* [Source material]
Start of Block
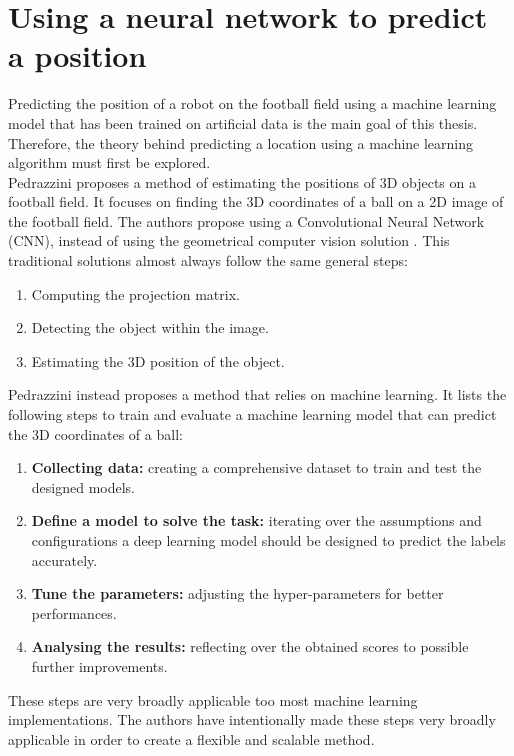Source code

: \documentclass{uva-inf-bachelor-thesis}
\begin{document}
     \section{Using a neural network to predict a position}
        Predicting the position of a robot on the football field using a machine learning model that has been trained on artificial data is the main goal of this thesis. Therefore, the theory behind predicting a location using a machine learning algorithm must first be explored.
        \hfill \break \\
        Pedrazzini \cite{posest} proposes a method of estimating the positions of 3D objects on a football field. It focuses on finding the 3D coordinates of a ball on a 2D image of the football field. The authors propose using a Convolutional Neural Network (CNN), instead of using the geometrical computer vision solution \cite{ex1} \cite{ex2}. This traditional solutions almost always follow the same general steps: \begin{enumerate}
            \item Computing the projection matrix.
            \item Detecting the object within the image.
            \item Estimating the 3D position of the object.
        \end{enumerate}
        Pedrazzini \cite{posest} instead proposes a method that relies on machine learning. It lists the following steps to train and evaluate a machine learning model that can predict the 3D coordinates of a ball: \begin{enumerate}
            \item \textbf{Collecting data:} creating a comprehensive dataset to train and test the designed models.
            \item \textbf{Define a model to solve the task:} iterating over the assumptions and configurations a deep learning model should be designed to predict the labels accurately.
            \item \textbf{Tune the parameters:} adjusting the hyper-parameters for better performances.
            \item \textbf{Analysing the results:} reflecting over the obtained scores to possible further improvements.
        \end{enumerate} 
        These steps are very broadly applicable too most machine learning implementations. The authors have intentionally made these steps very broadly applicable in order to create a flexible and scalable method. 
\end{document}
End of Block
* [Work order] Write out, exactly as given, the line containing "the projection matrix." and every line after it to the end of the records. Include nothing else.

* [Written answer]
            \item Computing the projection matrix.
            \item Detecting the object within the image.
            \item Estimating the 3D position of the object.
        \end{enumerate}
        Pedrazzini \cite{posest} instead proposes a method that relies on machine learning. It lists the following steps to train and evaluate a machine learning model that can predict the 3D coordinates of a ball: \begin{enumerate}
            \item \textbf{Collecting data:} creating a comprehensive dataset to train and test the designed models.
            \item \textbf{Define a model to solve the task:} iterating over the assumptions and configurations a deep learning model should be designed to predict the labels accurately.
            \item \textbf{Tune the parameters:} adjusting the hyper-parameters for better performances.
            \item \textbf{Analysing the results:} reflecting over the obtained scores to possible further improvements.
        \end{enumerate} 
        These steps are very broadly applicable too most machine learning implementations. The authors have intentionally made these steps very broadly applicable in order to create a flexible and scalable method. 
\end{document}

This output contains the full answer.